* **What this task involves**: Take the records below from their first line through the line holding "- 3/5 Compromise was temporary fix;", and set each of those lines down exactly, without pictures.

* **Material for this task**:
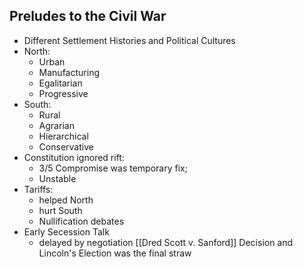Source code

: ## Preludes to the Civil War
- Different Settlement Histories and Political Cultures
- North: 
	- Urban
	- Manufacturing
	- Egalitarian
	- Progressive
- South: 
	- Rural
	- Agrarian
	- Hierarchical
	- Conservative
- Constitution ignored rift: 
	- 3/5 Compromise was temporary fix; 
	- Unstable
- Tariffs: 
	- helped North
	- hurt South 
	- Nullification debates
- Early Secession Talk
	- delayed by negotiation
[[Dred Scott v. Sanford]] Decision and Lincoln's Election was the final straw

* **Answer space**:
Source code

: ## Preludes to the Civil War
- Different Settlement Histories and Political Cultures
- North: 
	- Urban
	- Manufacturing
	- Egalitarian
	- Progressive
- South: 
	- Rural
	- Agrarian
	- Hierarchical
	- Conservative
- Constitution ignored rift: 
	- 3/5 Compromise was temporary fix; 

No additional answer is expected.